Our WPM monitors use the default data collection interval of 'every 5 minutes'.
We know that this configuration gives us one raw data point in WPM's availability chart every 5 minutes.
Therefore, when a WPM monitor fails on some transaction step or action within the monitored website, that makes the data point for that data collection interval show up in DOWN status in SW WPM.
However, if it is possible, I propose the following:
The proposed data collection strategy is done in such a way that SolarWinds will attempt to replay the web transaction recording several times before it makes a final conclusion to mark the monitor with a "Down" status.
For instance, an attempt to play the web transaction recording against the target the website at 10AM failed, the retry logic will kick in 1 minute after that. By then, SW will try to check the website again, and if that website check fails as well, then, it will try again after 1 minute.
So, to sum up the way how it will work, SW will try checking until there's maybe 4 or 5 failed attempts all in all, basically with a 1 minute gap per attempt.
If at the final attempt playback of the web transaction recording still fails, the monitor will then finally get a "Down" status in SolarWinds.

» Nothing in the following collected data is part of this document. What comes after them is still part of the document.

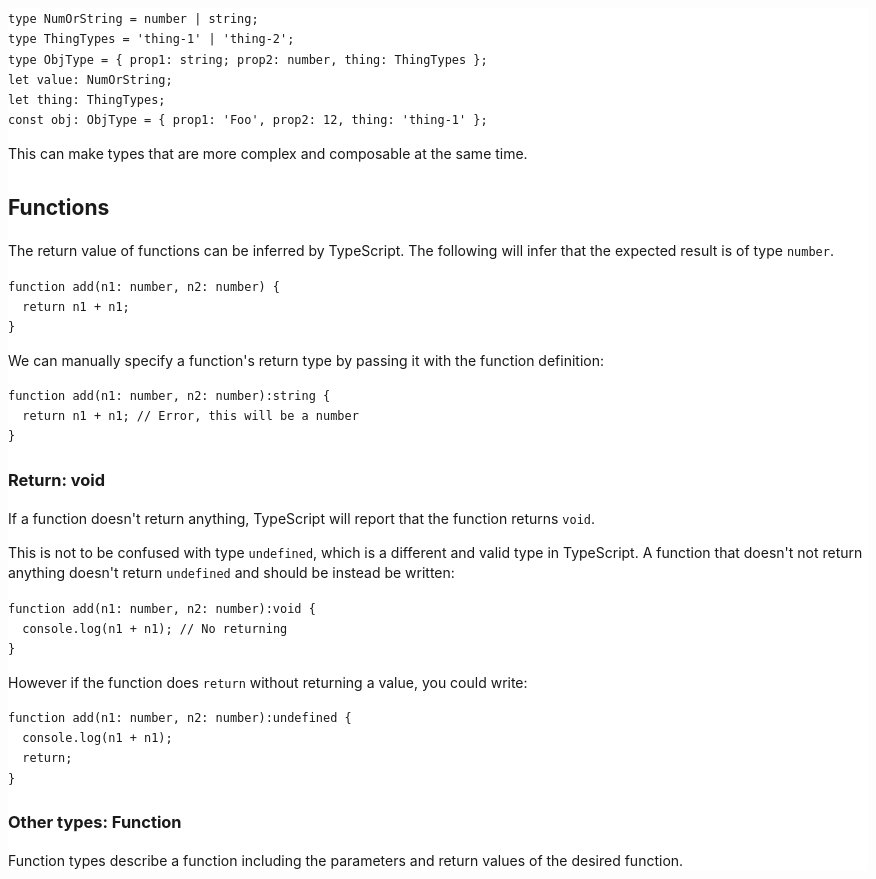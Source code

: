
 ```
type NumOrString = number | string;
type ThingTypes = 'thing-1' | 'thing-2';
type ObjType = { prop1: string; prop2: number, thing: ThingTypes };
let value: NumOrString;
let thing: ThingTypes;
const obj: ObjType = { prop1: 'Foo', prop2: 12, thing: 'thing-1' };
```

This can make types that are more complex and composable at the same time.

## Functions

The return value of functions can be inferred by TypeScript. The following will infer that the expected result is of type `number`.

```
function add(n1: number, n2: number) {
  return n1 + n1;
}
```

We can manually specify a function's return type by passing it with the function definition:

```
function add(n1: number, n2: number):string {
  return n1 + n1; // Error, this will be a number
}
```

### Return: void

If a function doesn't return anything, TypeScript will report that the function returns `void`. 

This is not to be confused with type `undefined`, which is a different and valid type in TypeScript. A function that doesn't not return anything doesn't return `undefined` and should be instead be written:

```
function add(n1: number, n2: number):void {
  console.log(n1 + n1); // No returning
}
```

However if the function does `return` without returning a value, you could write:

```
function add(n1: number, n2: number):undefined {
  console.log(n1 + n1);
  return;
}
```

### Other types: Function

Function types describe a function including the parameters and return values of the desired function.

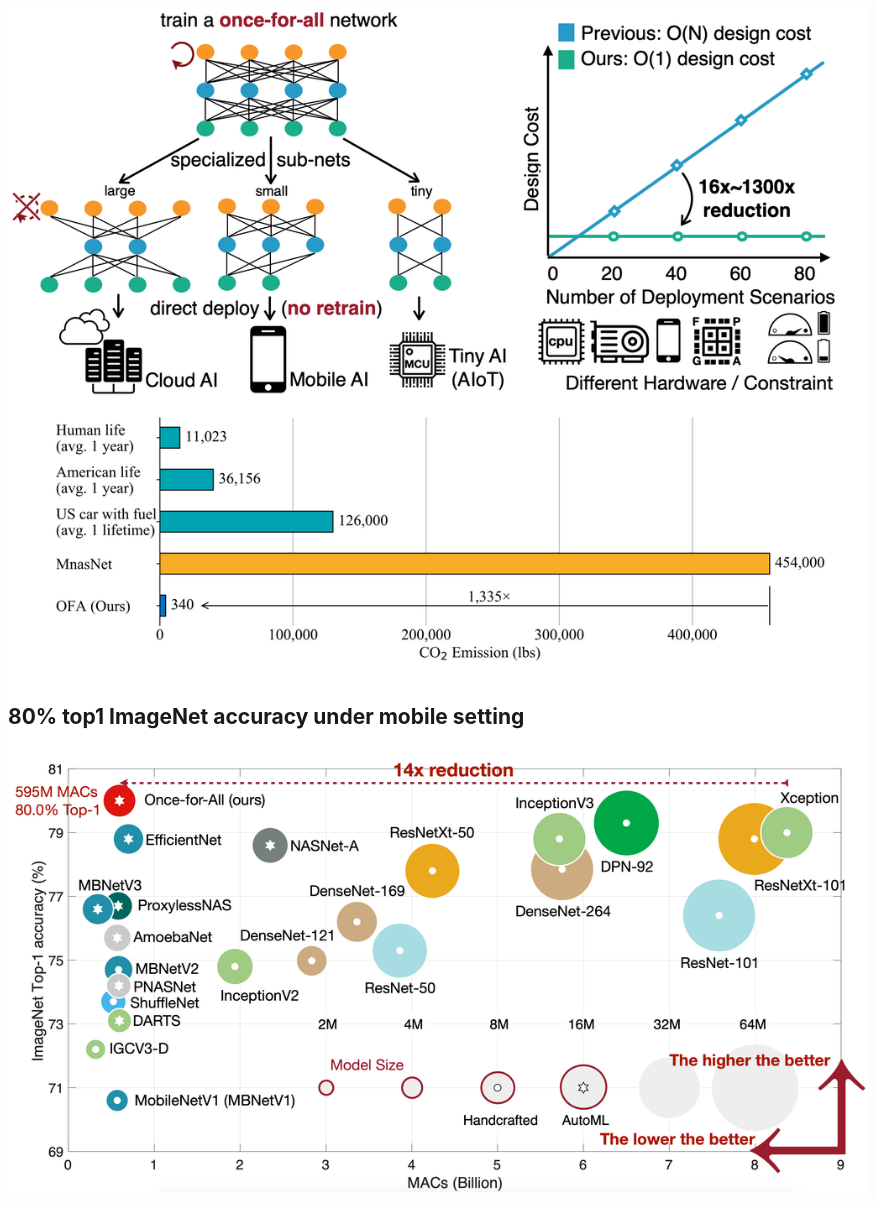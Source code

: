 ![](figures/overview.png)

## 80% top1 ImageNet accuracy under mobile setting
![](figures/cnn_imagenet_new.png)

However, if the web transaction recording playback succeeds in any of the first 3 or 4 attempts, the monitor gets an “Up” status in SolarWinds.
In addition, the final attempt will have to perform additional checks that will be run coinciding the playback of the web transaction recording.
These additional checks concurrently running with the last attempt at playing back of the recording can be :
- Check route via traceroute
- Resolve DNS name via nslookup or some DNS name resolution strategy
- NetPath or PathPing
- A check of the CPU load, memory used, free disk space of the web server that's supposed to serve the website contents
- A check of the critical performance counters, state of critical services and processes that are supposed to be running on the web server that's supposed to serve the website contents
- Checks for the existence of the very first HTTP 200 response from the web server
- Save all these data in the SolarWinds DB and ensure that all the results of the 6 bullet points above will be listed in the final error message displayed along with the DOWN status that will be assigned to the monitor.
- (Again, emphasis on the hope is that all the first 6 items mentioned above will run CONCURRENTLY with the last attempt of playing back the recording.)